◆ How to complete this task:
Below are the records; count the lines that include the string "Opera" and give only that number.

Stored records:
++++++

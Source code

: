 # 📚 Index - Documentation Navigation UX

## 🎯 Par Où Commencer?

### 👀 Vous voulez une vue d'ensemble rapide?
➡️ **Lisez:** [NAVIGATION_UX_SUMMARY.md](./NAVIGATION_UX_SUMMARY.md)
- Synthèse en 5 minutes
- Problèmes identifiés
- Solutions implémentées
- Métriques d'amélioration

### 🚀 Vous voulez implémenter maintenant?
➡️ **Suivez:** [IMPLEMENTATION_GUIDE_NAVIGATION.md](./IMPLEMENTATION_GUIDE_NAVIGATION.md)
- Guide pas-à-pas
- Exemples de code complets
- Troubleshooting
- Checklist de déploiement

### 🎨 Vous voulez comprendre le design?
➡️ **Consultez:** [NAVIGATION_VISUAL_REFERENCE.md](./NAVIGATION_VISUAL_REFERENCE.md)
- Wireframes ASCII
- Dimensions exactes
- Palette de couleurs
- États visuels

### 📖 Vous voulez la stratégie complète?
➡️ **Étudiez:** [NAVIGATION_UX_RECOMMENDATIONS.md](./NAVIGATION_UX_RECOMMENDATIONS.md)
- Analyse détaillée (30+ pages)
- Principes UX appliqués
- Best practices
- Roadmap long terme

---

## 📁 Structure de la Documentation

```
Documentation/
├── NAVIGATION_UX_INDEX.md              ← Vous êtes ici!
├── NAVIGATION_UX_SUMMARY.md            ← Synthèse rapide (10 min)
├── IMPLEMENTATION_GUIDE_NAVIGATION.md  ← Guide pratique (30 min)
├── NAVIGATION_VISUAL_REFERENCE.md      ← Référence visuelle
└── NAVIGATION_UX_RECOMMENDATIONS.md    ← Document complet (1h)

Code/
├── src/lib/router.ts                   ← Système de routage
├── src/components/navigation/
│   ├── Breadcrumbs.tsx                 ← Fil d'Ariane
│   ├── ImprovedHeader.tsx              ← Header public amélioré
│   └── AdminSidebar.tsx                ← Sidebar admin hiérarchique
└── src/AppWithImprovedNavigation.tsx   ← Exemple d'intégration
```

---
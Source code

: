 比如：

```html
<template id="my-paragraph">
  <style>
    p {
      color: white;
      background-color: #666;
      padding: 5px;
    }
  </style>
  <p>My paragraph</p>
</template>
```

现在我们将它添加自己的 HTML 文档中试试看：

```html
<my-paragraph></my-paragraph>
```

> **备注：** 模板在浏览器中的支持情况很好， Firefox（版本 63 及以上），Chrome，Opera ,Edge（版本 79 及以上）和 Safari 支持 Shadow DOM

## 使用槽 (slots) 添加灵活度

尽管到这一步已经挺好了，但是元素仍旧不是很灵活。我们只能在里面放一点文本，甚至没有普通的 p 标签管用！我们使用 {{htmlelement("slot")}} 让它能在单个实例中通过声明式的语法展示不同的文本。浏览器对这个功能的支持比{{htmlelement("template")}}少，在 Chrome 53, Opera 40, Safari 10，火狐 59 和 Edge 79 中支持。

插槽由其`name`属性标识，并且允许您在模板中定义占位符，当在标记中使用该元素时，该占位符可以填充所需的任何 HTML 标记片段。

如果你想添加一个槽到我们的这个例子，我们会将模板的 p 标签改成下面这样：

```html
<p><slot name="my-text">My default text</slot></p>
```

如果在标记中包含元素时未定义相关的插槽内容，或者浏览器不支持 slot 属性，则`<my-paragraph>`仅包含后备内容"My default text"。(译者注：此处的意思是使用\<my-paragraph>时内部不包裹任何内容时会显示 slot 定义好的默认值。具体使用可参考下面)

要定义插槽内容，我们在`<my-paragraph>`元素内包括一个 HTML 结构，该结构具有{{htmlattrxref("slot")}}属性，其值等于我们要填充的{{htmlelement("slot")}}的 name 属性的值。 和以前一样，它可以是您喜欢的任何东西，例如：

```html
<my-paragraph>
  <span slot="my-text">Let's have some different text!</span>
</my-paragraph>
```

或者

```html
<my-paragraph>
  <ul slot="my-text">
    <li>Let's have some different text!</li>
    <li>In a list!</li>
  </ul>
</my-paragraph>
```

++++++

◆ Your response:
2